Li et al. [31], Gradinaru et al. [41], and Kumaravelu et al. [19] all demonstrated antidromic activation of hyperdirect pathway through electrical or optogenetic stimulation of STN. Recordings in monkeys found STN stimulation produced short-latency cEPs, but GPi stimulation, while it produced long-latency cEPs, did not produce the short latency cEPs [40]. This implies GPi stimulation does not antidromically activate cortical fibers, consistent with the anatomical knowledge that GPi is not known to have projections to or from the motor cortex [40,46].

Directional DBS leads allow greater specificity in stimulating neural circuits and improve clinical outcomes [47,48]. These leads also provide a more precise means of probing neural circuits and understanding the mechanisms of cEP generation. For example, Peeters et al. [49] measured cEP during 10 Hz DBS on directional lead contacts in patients with PD. Similar to previous works, they observed a 3 ms short-latency EP over the motor cortex during dorsolateral STN DBS, providing further evidence of engagement of the hyperdirect pathway.
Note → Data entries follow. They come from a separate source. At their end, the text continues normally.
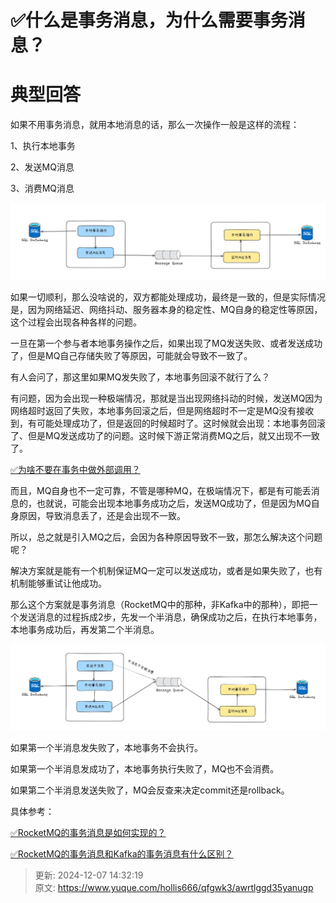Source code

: # ✅什么是事务消息，为什么需要事务消息？

# 典型回答


如果不用事务消息，就用本地消息的话，那么一次操作一般是这样的流程：



1、执行本地事务

2、发送MQ消息

3、消费MQ消息



![1733552561318-00f03652-d7c6-49f8-a786-978c6d1b1e56.png](./img/hgJ0fWV8u7dBP-7e/1733552561318-00f03652-d7c6-49f8-a786-978c6d1b1e56-700106.png)



如果一切顺利，那么没啥说的，双方都能处理成功，最终是一致的，但是实际情况是，因为网络延迟、网络抖动、服务器本身的稳定性、MQ自身的稳定性等原因，这个过程会出现各种各样的问题。



一旦在第一个参与者本地事务操作之后，如果出现了MQ发送失败、或者发送成功了，但是MQ自己存储失败了等原因，可能就会导致不一致了。



有人会问了，那这里如果MQ发失败了，本地事务回滚不就行了么？



有问题，因为会出现一种极端情况，那就是当出现网络抖动的时候，发送MQ因为网络超时返回了失败，本地事务回滚之后，但是网络超时不一定是MQ没有接收到，有可能处理成功了，但是返回的时候超时了。这时候就会出现：本地事务回滚了、但是MQ发送成功了的问题。这时候下游正常消费MQ之后，就又出现不一致了。



[✅为啥不要在事务中做外部调用？](https://www.yuque.com/hollis666/qfgwk3/gxnzfaxighqtaxod)



而且，MQ自身也不一定可靠，不管是哪种MQ，在极端情况下，都是有可能丢消息的，也就说，可能会出现本地事务成功之后，发送MQ成功了，但是因为MQ自身原因，导致消息丢了，还是会出现不一致。



所以，总之就是引入MQ之后，会因为各种原因导致不一致，那怎么解决这个问题呢？



解决方案就是能有一个机制保证MQ一定可以发送成功，或者是如果失败了，也有机制能够重试让他成功。



那么这个方案就是事务消息（RocketMQ中的那种，非Kafka中的那种），即把一个发送消息的过程拆成2步，先发一个半消息，确保成功之后，在执行本地事务，本地事务成功后，再发第二个半消息。



![1733553125607-943bf392-a892-40ad-8c10-db76927f4d0b.png](./img/hgJ0fWV8u7dBP-7e/1733553125607-943bf392-a892-40ad-8c10-db76927f4d0b-634340.png)



如果第一个半消息发失败了，本地事务不会执行。



如果第一个半消息发成功了，本地事务执行失败了，MQ也不会消费。



如果第二个半消息发送失败了，MQ会反查来决定commit还是rollback。



具体参考：



[✅RocketMQ的事务消息是如何实现的？](https://www.yuque.com/hollis666/qfgwk3/abxh7z)



[✅RocketMQ的事务消息和Kafka的事务消息有什么区别？](https://www.yuque.com/hollis666/qfgwk3/gl4di6r98ps6rylc)



> 更新: 2024-12-07 14:32:19  
> 原文: <https://www.yuque.com/hollis666/qfgwk3/awrtlggd35yanugp>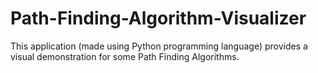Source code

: # Path-Finding-Algorithm-Visualizer
This application (made using Python programming language) provides a visual demonstration for some Path Finding Algorithms.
Moreover, diffusion tensor imaging (DTI), a minimally invasive technique that allows visualization of fiber tracts in vivo in humans, provides further supporting evidence of the hyperdirect pathway as the mechanism of short-latency cEP generation. Brunenburg et al. [50] used DTI tractography to identify connectivity between STN and motor cortex in support of the hyperdirect pathway. Lambert et al. [51] expanded upon this neuroanatomical characterization to show three distinct clusters within human STN based on connectivity, including the hyperdirect pathway fibers to the motor cortex. Based on the length of the projections identified in tractography and the conduction velocity of cortical white matter tracts, the latencies of cEPs are consistent with direct projections from motor cortex to the STN in humans [52].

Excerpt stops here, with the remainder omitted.